• _Material provided_

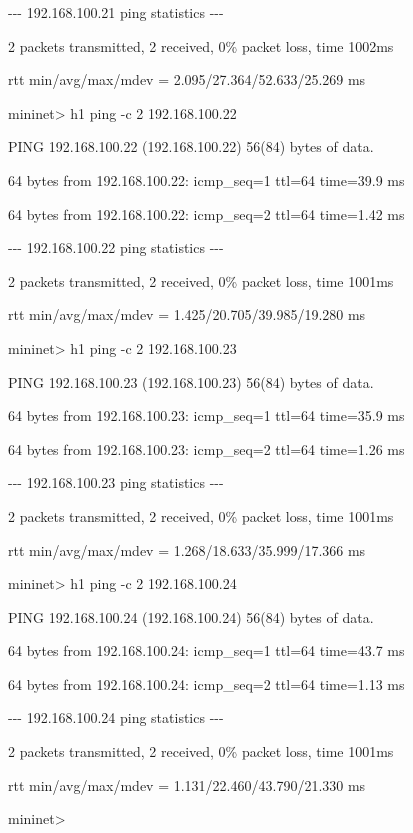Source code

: \bigskip

{}-{}-{}- 192.168.100.21 ping statistics -{}-{}-

2 packets transmitted, 2 received, 0\% packet loss, time 1002ms

rtt min/avg/max/mdev = 2.095/27.364/52.633/25.269 ms

mininet{\textgreater} h1 ping -c 2 192.168.100.22

PING 192.168.100.22 (192.168.100.22) 56(84) bytes of data.

64 bytes from 192.168.100.22: icmp\_seq=1 ttl=64 time=39.9 ms

64 bytes from 192.168.100.22: icmp\_seq=2 ttl=64 time=1.42 ms


\bigskip

{}-{}-{}- 192.168.100.22 ping statistics -{}-{}-

2 packets transmitted, 2 received, 0\% packet loss, time 1001ms

rtt min/avg/max/mdev = 1.425/20.705/39.985/19.280 ms

mininet{\textgreater} h1 ping -c 2 192.168.100.23

PING 192.168.100.23 (192.168.100.23) 56(84) bytes of data.

64 bytes from 192.168.100.23: icmp\_seq=1 ttl=64 time=35.9 ms

64 bytes from 192.168.100.23: icmp\_seq=2 ttl=64 time=1.26 ms


\bigskip

{}-{}-{}- 192.168.100.23 ping statistics -{}-{}-

2 packets transmitted, 2 received, 0\% packet loss, time 1001ms

rtt min/avg/max/mdev = 1.268/18.633/35.999/17.366 ms

mininet{\textgreater} h1 ping -c 2 192.168.100.24

PING 192.168.100.24 (192.168.100.24) 56(84) bytes of data.

64 bytes from 192.168.100.24: icmp\_seq=1 ttl=64 time=43.7 ms

64 bytes from 192.168.100.24: icmp\_seq=2 ttl=64 time=1.13 ms


\bigskip

{}-{}-{}- 192.168.100.24 ping statistics -{}-{}-

2 packets transmitted, 2 received, 0\% packet loss, time 1001ms

rtt min/avg/max/mdev = 1.131/22.460/43.790/21.330 ms

mininet{\textgreater}
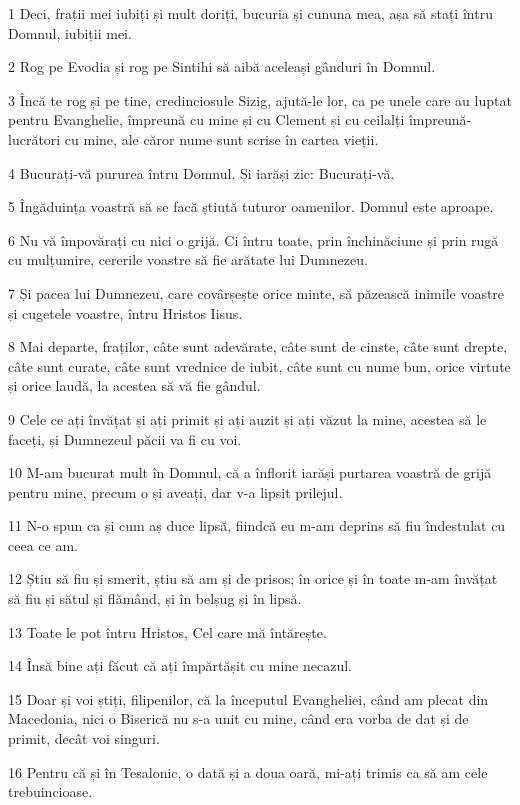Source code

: \par 1 Deci, frații mei iubiți și mult doriți, bucuria și cununa mea, așa să stați întru Domnul, iubiții mei.
\par 2 Rog pe Evodia și rog pe Sintihi să aibă aceleași gânduri în Domnul.
\par 3 Încă te rog și pe tine, credinciosule Sizig, ajută-le lor, ca pe unele care au luptat pentru Evanghelie, împreună cu mine și cu Clement și cu ceilalți împreună-lucrători cu mine, ale căror nume sunt scrise în cartea vieții.
\par 4 Bucurați-vă pururea întru Domnul. Și iarăși zic: Bucurați-vă.
\par 5 Îngăduința voastră să se facă știută tuturor oamenilor. Domnul este aproape.
\par 6 Nu vă împovărați cu nici o grijă. Ci întru toate, prin închinăciune și prin rugă cu mulțumire, cererile voastre să fie arătate lui Dumnezeu.
\par 7 Și pacea lui Dumnezeu, care covârșește orice minte, să păzească inimile voastre și cugetele voastre, întru Hristos Iisus.
\par 8 Mai departe, fraților, câte sunt adevărate, câte sunt de cinste, câte sunt drepte, câte sunt curate, câte sunt vrednice de iubit, câte sunt cu nume bun, orice virtute și orice laudă, la acestea să vă fie gândul.
\par 9 Cele ce ați învățat și ați primit și ați auzit și ați văzut la mine, acestea să le faceți, și Dumnezeul păcii va fi cu voi.
\par 10 M-am bucurat mult în Domnul, că a înflorit iarăși purtarea voastră de grijă pentru mine, precum o și aveați, dar v-a lipsit prilejul.
\par 11 N-o spun ca și cum aș duce lipsă, fiindcă eu m-am deprins să fiu îndestulat cu ceea ce am.
\par 12 Știu să fiu și smerit, știu să am și de prisos; în orice și în toate m-am învățat să fiu și sătul și flămând, și în belșug și în lipsă.
\par 13 Toate le pot întru Hristos, Cel care mă întărește.
\par 14 Însă bine ați făcut că ați împărtășit cu mine necazul.
\par 15 Doar și voi știți, filipenilor, că la începutul Evangheliei, când am plecat din Macedonia, nici o Biserică nu s-a unit cu mine, când era vorba de dat și de primit, decât voi singuri.
\par 16 Pentru că și în Tesalonic, o dată și a doua oară, mi-ați trimis ca să am cele trebuincioase.
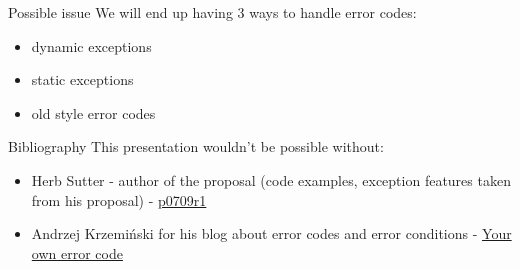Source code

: \documentclass[10pt]{beamer}
\begin{document}
\begin{frame}{Possible issue}
	We will end up having 3 ways to handle error codes:
	\begin{itemize}
		\item dynamic exceptions
		\item static exceptions
		\item old style error codes
	\end{itemize}

	\vfill
\end{frame}

\begin{frame}{Bibliography}
	This presentation wouldn't be possible without:
	
	\begin{itemize}
		\item Herb Sutter - author of the proposal (code examples, exception features taken from his proposal) -  \href{http://www.open-std.org/jtc1/sc22/wg21/docs/papers/2018/p0709r1.pdf}{p0709r1}
		
		\item Andrzej Krzemiński for his blog about error codes and error conditions -  \href{https://akrzemi1.wordpress.com/2017/07/12/your-own-error-code/}{Your own error code}
	\end{itemize}
\end{frame}

\end{document}
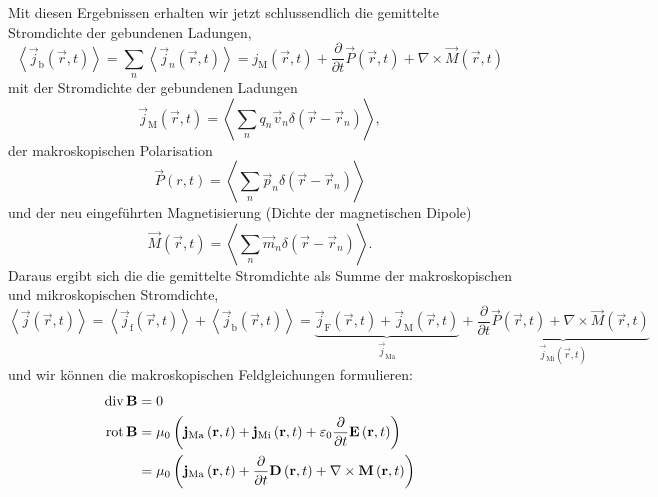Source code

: Mit diesen Ergebnissen erhalten wir jetzt schlussendlich die gemittelte Stromdichte der gebundenen Ladungen,
\begin{equation*}
	\left\langle \vec {j}_{\mathrm{b}}\left(\vec {r},t\right)\right\rangle =\sum _{n}\left\langle \vec {j}_{n}\left(\vec {r},t\right)\right\rangle =j_{\mathrm{M}}\left(\vec {r},t\right)+\frac{\partial }{\partial t}\vec {P}\left(\vec {r},t\right)+\nabla \times \vec {M}\left(\vec {r},t\right)
\end{equation*}
mit der Stromdichte der gebundenen Ladungen
\begin{equation*}
	\vec {j}_{\mathrm{M}}\left(\vec {r},t\right)=\left\langle \sum _{n}q_{n}\vec {v}_{n}\delta \left(\vec {r}-\vec {r}_{n}\right)\right\rangle ,
\end{equation*}
der makroskopischen Polarisation
\begin{equation*}
	\vec {P}\left(r,t\right)=\left\langle \sum _{n}\vec {p}_{n}\delta \left(\vec {r}-\vec {r}_{n}\right)\right\rangle
\end{equation*}
und der neu eingeführten Magnetisierung (Dichte der magnetischen Dipole)
\begin{equation*}
	\vec {M}\left(\vec {r},t\right)=\left\langle \sum _{n}\vec {m}_{n}\delta \left(\vec {r}-\vec {r}_{n}\right)\right\rangle .
\end{equation*}
Daraus ergibt sich die die gemittelte Stromdichte als Summe der makroskopischen und mikroskopischen Stromdichte,
\begin{equation*}
	\left\langle \vec {j}\left(\vec {r},t\right)\right\rangle =\left\langle \vec {j}_{\mathrm{f}}\left(\vec {r},t\right)\right\rangle +\left\langle \vec {j}_{\mathrm{b}}\left(\vec {r},t\right)\right\rangle =\underset{\vec {j}_{\mathrm{Ma}}}{\underbrace{\vec {j}_{\mathrm{F}}\left(\vec {r},t\right)+\vec {j}_{\mathrm{M}}\left(\vec {r},t\right)}}+\underset{\vec {j}_{\mathrm{Mi}}\left(\vec {r},t\right)}{\underbrace{\frac{\partial }{\partial t}\vec {P}\left(\vec {r},t\right)+\nabla \times \vec {M}\left(\vec {r},t\right)}}
\end{equation*}
und wir können die makroskopischen Feldgleichungen formulieren:
\begin{align*}
	\operatorname{div} \mathbf{B} & =0                                                                                                                                                                                            \\
	\operatorname{rot} \mathbf{B}  & =\mu _{0}\left(\mathbf{j}_{\mathrm{Ma}}\left(\mathbf{r},t\right)+\mathbf{j}_{\mathrm{Mi}}\left(\mathbf{r},t\right)+\varepsilon _{0}\frac{\partial }{\partial t}\mathbf{E}\left(\mathbf{r},t\right)\right) \\
	               & =\mu _{0}\left(\mathbf{j}_{\mathrm{Ma}}\left(\mathbf{r},t\right)+\frac{\partial }{\partial t}\mathbf{D}\left(\mathbf{r},t\right)+\nabla \times \mathbf{M}\left(\mathbf{r},t\right)\right)
\end{align*}
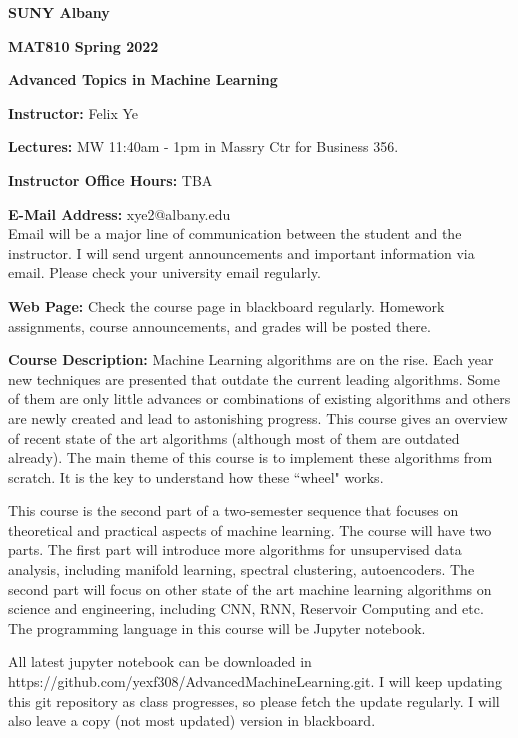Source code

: \documentclass[a4paper,10pt]{article}
\begin{document}
\begin{center}

\textbf{SUNY Albany}

\textbf{MAT810 Spring 2022}

\textbf{Advanced Topics in Machine Learning}


\end{center}

\textbf{Instructor:} Felix Ye 

\textbf{Lectures:} MW 11:40am - 1pm  in Massry Ctr for Business 356.

\textbf{Instructor Office Hours:} TBA


\textbf{E-Mail Address:} xye2@albany.edu\\
Email will be a major line of communication between the student and the instructor. I will send urgent announcements and important information via email. Please check your university email regularly.

\textbf{Web Page:}
Check the course page in blackboard regularly. Homework assignments, course announcements, and grades will be posted there.


\textbf{Course Description:}   Machine Learning algorithms are on the rise. Each year new techniques are presented that outdate the current leading algorithms. Some of them are only little advances or combinations of existing algorithms and others are newly created and lead to astonishing progress. This course gives an overview of recent state of the art algorithms (although most of them are outdated already). The main theme of this course is to implement these algorithms from scratch. It is the key to understand how these ``wheel" works. 

This course is the second part of a two-semester sequence that focuses on theoretical and practical aspects of machine learning. The course will have two parts. The first part will introduce more algorithms for unsupervised data analysis, including manifold learning, spectral clustering, autoencoders. The second part will focus on other state of the art machine learning algorithms on science and engineering, including CNN, RNN, Reservoir Computing and etc. The programming language in this course will be Jupyter notebook. 

All latest jupyter notebook can be downloaded in https://github.com/yexf308/AdvancedMachineLearning.git. I will keep updating this git repository as class progresses, so please fetch the update regularly. I will also leave a copy (not most updated) version in blackboard. 
\end{document}
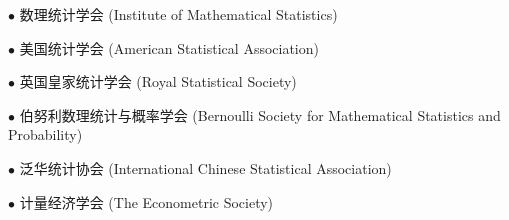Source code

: \documentclass[margin, line]{res}
\begin{document}
\begin{resume}
        $\bullet$ 数理统计学会 (Institute of Mathematical Statistics)

        \vspace*{-3mm}

        $\bullet$ 美国统计学会 (American Statistical Association)

        \vspace*{-3mm}

        $\bullet$ 英国皇家统计学会 (Royal Statistical Society)
        \vspace*{-3mm}

        $\bullet$ 伯努利数理统计与概率学会 (Bernoulli Society for Mathematical Statistics and Probability)
        \vspace*{-3mm}

        $\bullet$ 泛华统计协会 (International Chinese Statistical Association)

        \vspace*{-3mm}

        $\bullet$ 计量经济学会 (The Econometric Society)

        \vspace*{-2mm}
	\end{resume}
\end{document}
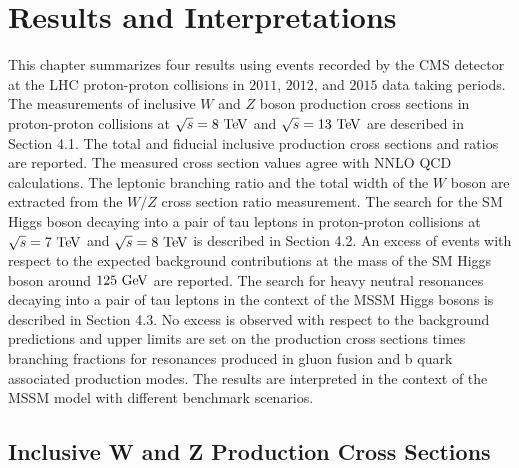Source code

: \chapter{Results and Interpretations}

This chapter summarizes four results using events recorded by the CMS detector at the LHC proton-proton collisions in $2011$, $2012$, and $2015$ data taking periods. The measurements of inclusive $W$ and $Z$ boson production cross sections in proton-proton collisions at $\sqrt{s}=8~\mathrm{Te\kern -0.1em V}$ and $\sqrt{s}=13~\mathrm{Te\kern -0.1em V}$ are described in Section 4.1. The total and fiducial inclusive production cross sections and ratios are reported. The measured cross section values agree with NNLO QCD calculations. The leptonic branching ratio and the total width of the $W$ boson are extracted from the $W/Z$ cross section ratio measurement. The search for the SM Higgs boson decaying into a pair of tau leptons in proton-proton collisions at $\sqrt{s}=7~\mathrm{Te\kern -0.1em V}$ and $\sqrt{s}=8~\mathrm{Te\kern -0.1em V}$ is described in Section 4.2. An excess of events with respect to the expected background contributions at the mass of the SM Higgs boson around $125~\mathrm{Ge\kern -0.1em V}$ are reported. The search for heavy neutral resonances decaying into a pair of tau leptons in the context of the MSSM Higgs bosons is described in Section 4.3. No excess is observed with respect to the background predictions and upper limits are set on the production cross sections times branching fractions for resonances produced in gluon fusion and b quark associated production modes. The results are interpreted in the context of the MSSM model with different benchmark scenarios.  
 
\section{Inclusive W and Z Production Cross Sections}

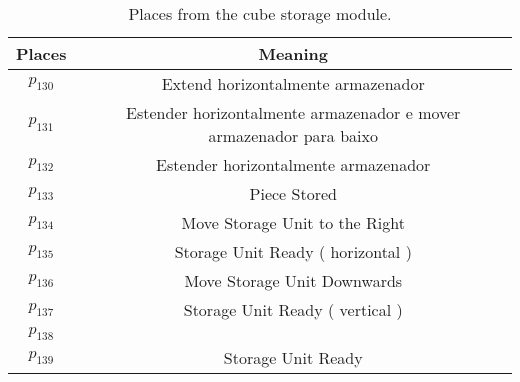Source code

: \begin{table}[htbp]
\caption{Places from the cube storage module.}
\centering
\begin{tabular}{c|c}
Places & Meaning\\
\hline
\hyperlink{partialNet:p130}{\hypertarget{partialTable:p130}{$p_{130}$}} & Extend horizontalmente armazenador\\
\hyperlink{partialNet:p131}{\hypertarget{partialTable:p131}{$p_{131}$}} & Estender horizontalmente armazenador e mover armazenador para baixo\\
\hyperlink{partialNet:p132}{\hypertarget{partialTable:p132}{$p_{132}$}} & Estender horizontalmente armazenador\\
\hyperlink{partialNet:p133}{\hypertarget{partialTable:p133}{$p_{133}$}} & Piece Stored\\
\hyperlink{partialNet:p134}{\hypertarget{partialTable:p134}{$p_{134}$}} & Move Storage Unit to the Right\\
\hyperlink{partialNet:p135}{\hypertarget{partialTable:p135}{$p_{135}$}} & Storage Unit Ready ( horizontal )\\
\hyperlink{partialNet:p136}{\hypertarget{partialTable:p136}{$p_{136}$}} & Move Storage Unit Downwards\\
\hyperlink{partialNet:p137}{\hypertarget{partialTable:p137}{$p_{137}$}} & Storage Unit Ready ( vertical )\\
\hyperlink{partialNet:p138}{\hypertarget{partialTable:p138}{$p_{138}$}} & \\
\hyperlink{partialNet:p139}{\hypertarget{partialTable:p139}{$p_{139}$}} & Storage Unit Ready\\
\end{tabular}
\end{table}

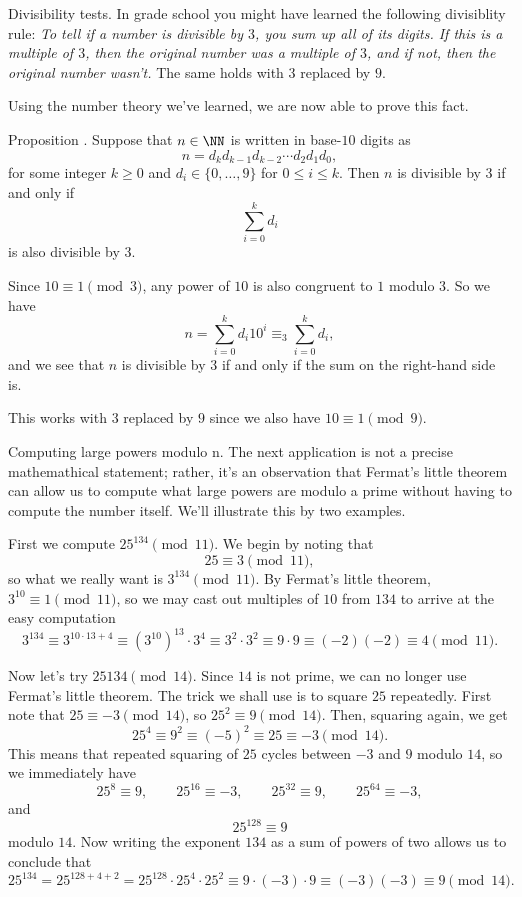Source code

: \medskip\boldlabel Divisibility tests.
In grade school you might have learned the following divisiblity rule:
{\sl To tell if a number is divisible by $3$, you sum up all of its digits. If this is a
multiple of $3$, then the original number was a multiple of $3$, and if not, then the original
number wasn't.} The same holds with $3$ replaced by $9$.

Using the number theory we've learned, we are now able to prove this fact.

\proclaim Proposition \advthm. Suppose that $n\in \NN$ is written in base-$10$ digits as
$$n = d_k d_{k-1} d_{k-2}\cdots d_2 d_1 d_0,$$
for some integer $k\ge 0$ and $d_i\in \{0,\ldots,9\}$ for $0\le i\le k$.
Then $n$ is divisible by $3$ if and only if
$$\sum_{i=0}^k d_i$$
is also divisible by $3$.

\proof Since $10\equiv 1\pmod 3$, any power of $10$ is also congruent to $1$ modulo $3$. So we have
$$n = \sum_{i=0}^k d_i 10^i \equiv_3 \sum_{i=0}^k d_i,$$
and we see that $n$ is divisible by $3$ if and only if the sum on the right-hand side is.\slug

This works with $3$ replaced by $9$ since we also have $10\equiv 1\pmod 9$.

\medskip\boldlabel Computing large powers modulo {\mathbold n}.
The next application is not a precise mathemathical statement; rather, it's an observation
that Fermat's little theorem can allow us to compute what large powers are modulo a prime
without having to compute the number itself. We'll illustrate this by two examples.

First we compute $25^{134} \pmod{11}$. We begin by noting that
$$25\equiv 3\pmod{11},$$
so what we really want is $3^{134}\pmod{11}$. By Fermat's little theorem, $3^{10}\equiv 1\pmod{11}$,
so we may cast out multiples of $10$ from $134$ to arrive at the easy computation
$$3^{134} \equiv 3^{10\cdot 13+4} \equiv (3^{10})^{13}\cdot 3^4 \equiv 3^2 \cdot 3^2
\equiv 9\cdot 9\equiv (-2)(-2) \equiv 4\pmod{11}.$$

Now let's try $25{134} \pmod{14}$. Since $14$ is not prime, we can no longer use Fermat's little theorem.
The trick we shall use is to square $25$ repeatedly. First note that $25\equiv -3 \pmod{14}$,
so $25^2 \equiv 9\pmod{14}$. Then, squaring again, we get
$$25^4 \equiv 9^2 \equiv (-5)^2 \equiv 25\equiv -3\pmod{14}.$$
This means that repeated squaring of $25$ cycles between $-3$ and $9$ modulo $14$, so we immediately
have
$$25^8\equiv 9,\qquad 25^{16} \equiv -3,\qquad 25^{32}\equiv 9,\qquad 25^{64} \equiv -3,$$
and
$$25^{128}\equiv 9$$
modulo $14$. Now writing the exponent $134$ as a sum of powers of two allows us to conclude that
$$ 25^{134} = 25^{128+4+2} = 25^{128}\cdot 25^4 \cdot 25^2 \equiv 9\cdot (-3)\cdot 9 \equiv (-3)(-3)
\equiv 9\pmod{14}.$$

• _About this exercise_
Scan the material and collect every line that contains "mdev".

• _Exercise answer_
rtt min/avg/max/mdev = 2.095/27.364/52.633/25.269 ms
rtt min/avg/max/mdev = 1.425/20.705/39.985/19.280 ms
rtt min/avg/max/mdev = 1.268/18.633/35.999/17.366 ms
rtt min/avg/max/mdev = 1.131/22.460/43.790/21.330 ms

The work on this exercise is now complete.